Майта заметил, что Вальехос так же радостно взволнован, как и он сам. Они направлялись в пансион на улице Тарапака, где жил лейтенант. Это насчет поездки? Замечательно, я под сильным впечатлением, а проход Инфернильо не забуду, наверное, никогда. Он говорил и одновременно оглядывал домики в колониальном стиле, наслаждался чистотой воздуха, рассматривал встречных женщин. Да, Майта, теперь ты в Хаухе. Но чувствовал он себя неважно.

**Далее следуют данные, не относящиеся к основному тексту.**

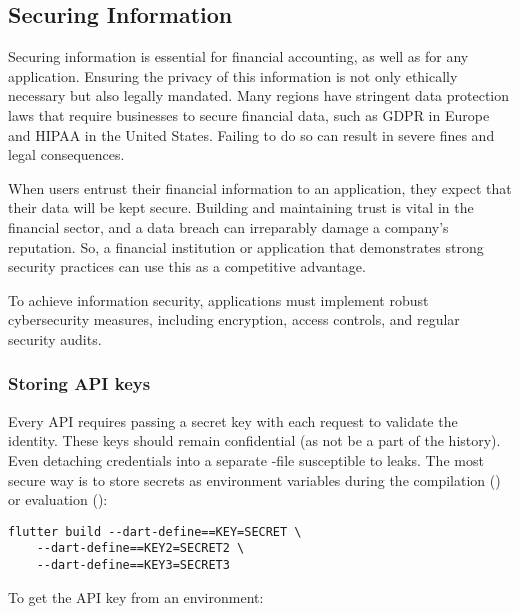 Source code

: 
\subsection{Securing Information}

Securing information is essential for financial accounting, as well as for any application. Ensuring the privacy 
of this information is not only ethically necessary but also legally mandated. Many regions have stringent data 
protection laws that require businesses to secure financial data, such as GDPR in Europe and HIPAA in the United States.
Failing to do so can result in severe fines and legal consequences.

When users entrust their financial information to an application, they expect that their data will be kept secure. 
Building and maintaining trust is vital in the financial sector, and a data breach can irreparably damage a company's 
reputation. So, a financial institution or application that demonstrates strong security practices can use this as a 
competitive advantage.

To achieve information security, applications must implement robust cybersecurity measures, including encryption, 
access controls, and regular security audits.


\subsubsection{Storing API keys}

Every API requires passing a secret key with each request to validate the identity. These keys should remain 
confidential (as not be a part of the  history). Even detaching credentials into a separate -file  
susceptible to leaks. The most secure way is to store secrets as environment variables during the compilation 
() or evaluation ():

\begin{lstlisting}[language=terminal]
flutter build --dart-define==KEY=SECRET \
    --dart-define==KEY2=SECRET2 \
    --dart-define==KEY3=SECRET3
\end{lstlisting}

\noindent To get the API key from an environment:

– Это, наверное, горная болезнь. Странное ощущение. Кажется, вот-вот брякнусь в обморок.
– Неважное начало для революции. – Вальехос – остриженный наголо, в форменных, цвета хаки штанах и рубашке, в башмаках на толстенной подошве – рассмеялся, перехватывая у него чемодан. – Выпьешь мате с кокой, передохнешь малость и будешь как новенький. В восемь часов встретимся у Убильюса. Потрясающий малый, вот увидишь.
Он приготовил для него топчан в своей комнате – одной из тех, что вереницей тянулись на верхнем этаже пансиона вокруг крытой галереи, – и ушел, посоветовав на прощание немного поспать, чтобы справиться с горной болезнью. Майта увидел душ в ванной комнате. «Пока я в Хаухе, буду мыться каждый день на ночь и утром», – подумал он. Впрок: в Лиме-то такого не будет. Он прилег, не раздеваясь, только скинул башмаки; закрыл глаза. Но уснуть не смог. Ты мало знаешь о Хаухе. Что же, например? Да больше легенд, чем фактов, – вот, например, библейское объяснение того, как возникла Пака. Хауха – часть цивилизации гуанка, едва ли не самой развитой и могучей из всех, которые были некогда поглощены империей инков: по этой причине хауханцы были союзниками Писарро и других конкистадоров и мстительно воевали со своими былыми владыками. В колониальные времена, когда само слово «Хауха» стало синонимом слова «изобилие», этот край, вероятно, был фантастически богат – кто бы мог подумать, что это было так, при взгляде на нынешнюю скромную жизнь! Майта знал, что Писарро, совершая свой невероятный переход из Кахамарки в Куско по одной из четырех дорог, которые во времена инков поднимались и спускались по Андам, подобно тому как карабкаются сейчас по этим дорогам колонны революционеров, определил этому городку быть первой столицей Перу и те несколько месяцев, что Хауха пребывала в этом гордом статусе, были самыми славными в ее истории. Потом, когда скипетр перехватила Лима, Хауха, как и все города, люди и культуры Анд, вступила в процесс неуклонного упадка и покорно склонилась перед новым средоточием национальной жизни, вознесшимся на самом нездоровом участке побережья, откуда принялось беспрестанно и непрерывно обращать в свою пользу и к своей выгоде все виды национальных ресурсов.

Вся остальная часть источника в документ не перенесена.